In the copy, include every entry exactly but none of the pictures.

**** Dataset entries ****

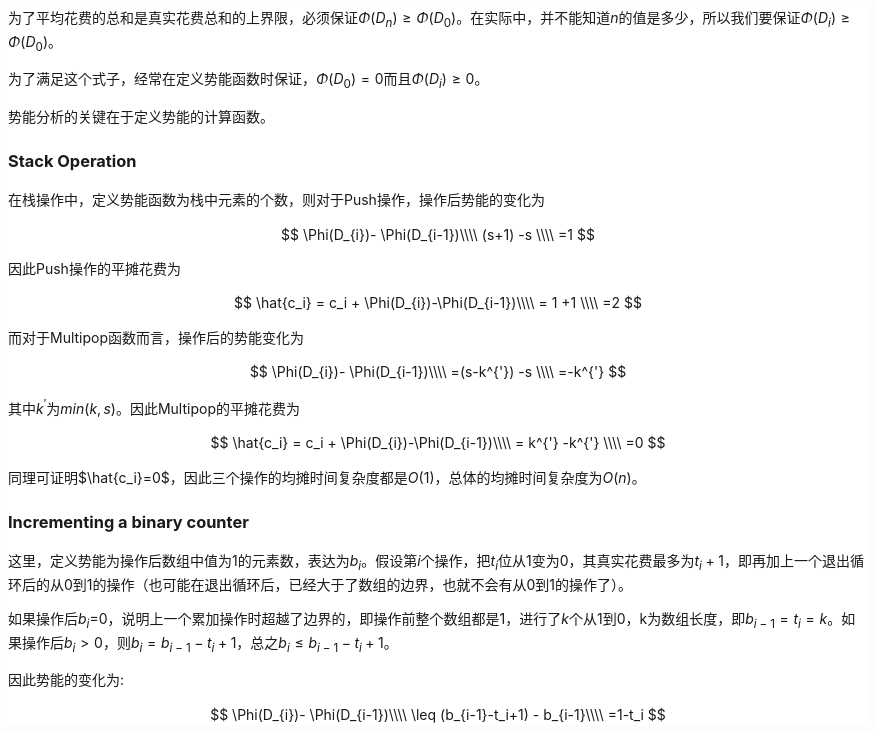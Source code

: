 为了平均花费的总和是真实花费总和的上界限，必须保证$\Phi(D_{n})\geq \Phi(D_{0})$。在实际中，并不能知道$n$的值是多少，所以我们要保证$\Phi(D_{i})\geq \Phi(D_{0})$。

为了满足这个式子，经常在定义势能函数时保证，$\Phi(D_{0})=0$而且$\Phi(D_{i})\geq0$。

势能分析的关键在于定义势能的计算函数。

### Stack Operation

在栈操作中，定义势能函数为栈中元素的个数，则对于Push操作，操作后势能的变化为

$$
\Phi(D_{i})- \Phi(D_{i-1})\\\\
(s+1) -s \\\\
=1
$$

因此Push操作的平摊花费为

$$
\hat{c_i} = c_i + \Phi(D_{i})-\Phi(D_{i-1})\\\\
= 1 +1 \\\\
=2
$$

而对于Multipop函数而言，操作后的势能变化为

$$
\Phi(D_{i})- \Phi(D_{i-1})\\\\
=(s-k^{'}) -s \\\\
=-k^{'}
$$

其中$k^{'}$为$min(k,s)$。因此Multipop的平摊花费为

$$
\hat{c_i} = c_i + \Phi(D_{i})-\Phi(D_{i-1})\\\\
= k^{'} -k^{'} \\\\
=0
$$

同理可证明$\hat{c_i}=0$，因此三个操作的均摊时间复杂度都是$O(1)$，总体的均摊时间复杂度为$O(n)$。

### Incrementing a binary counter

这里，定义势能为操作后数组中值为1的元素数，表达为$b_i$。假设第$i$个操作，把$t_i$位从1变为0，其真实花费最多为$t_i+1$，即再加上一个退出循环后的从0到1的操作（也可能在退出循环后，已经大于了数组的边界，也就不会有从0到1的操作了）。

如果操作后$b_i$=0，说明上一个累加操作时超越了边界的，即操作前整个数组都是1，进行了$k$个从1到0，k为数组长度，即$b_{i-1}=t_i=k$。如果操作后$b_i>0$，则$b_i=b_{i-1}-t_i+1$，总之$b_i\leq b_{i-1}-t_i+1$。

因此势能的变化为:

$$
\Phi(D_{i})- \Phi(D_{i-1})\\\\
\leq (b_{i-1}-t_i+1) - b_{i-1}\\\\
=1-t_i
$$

****

◆ **Output**
Source code

: 为了平均花费的总和是真实花费总和的上界限，必须保证$\Phi(D_{n})\geq \Phi(D_{0})$。在实际中，并不能知道$n$的值是多少，所以我们要保证$\Phi(D_{i})\geq \Phi(D_{0})$。

为了满足这个式子，经常在定义势能函数时保证，$\Phi(D_{0})=0$而且$\Phi(D_{i})\geq0$。

势能分析的关键在于定义势能的计算函数。

### Stack Operation

在栈操作中，定义势能函数为栈中元素的个数，则对于Push操作，操作后势能的变化为

$$
\Phi(D_{i})- \Phi(D_{i-1})\\\\
(s+1) -s \\\\
=1
$$

因此Push操作的平摊花费为

$$
\hat{c_i} = c_i + \Phi(D_{i})-\Phi(D_{i-1})\\\\
= 1 +1 \\\\
=2
$$

而对于Multipop函数而言，操作后的势能变化为

$$
\Phi(D_{i})- \Phi(D_{i-1})\\\\
=(s-k^{'}) -s \\\\
=-k^{'}
$$

其中$k^{'}$为$min(k,s)$。因此Multipop的平摊花费为

$$
\hat{c_i} = c_i + \Phi(D_{i})-\Phi(D_{i-1})\\\\
= k^{'} -k^{'} \\\\
=0
$$

同理可证明$\hat{c_i}=0$，因此三个操作的均摊时间复杂度都是$O(1)$，总体的均摊时间复杂度为$O(n)$。

### Incrementing a binary counter

这里，定义势能为操作后数组中值为1的元素数，表达为$b_i$。假设第$i$个操作，把$t_i$位从1变为0，其真实花费最多为$t_i+1$，即再加上一个退出循环后的从0到1的操作（也可能在退出循环后，已经大于了数组的边界，也就不会有从0到1的操作了）。

如果操作后$b_i$=0，说明上一个累加操作时超越了边界的，即操作前整个数组都是1，进行了$k$个从1到0，k为数组长度，即$b_{i-1}=t_i=k$。如果操作后$b_i>0$，则$b_i=b_{i-1}-t_i+1$，总之$b_i\leq b_{i-1}-t_i+1$。

因此势能的变化为:

$$
\Phi(D_{i})- \Phi(D_{i-1})\\\\
\leq (b_{i-1}-t_i+1) - b_{i-1}\\\\
=1-t_i
$$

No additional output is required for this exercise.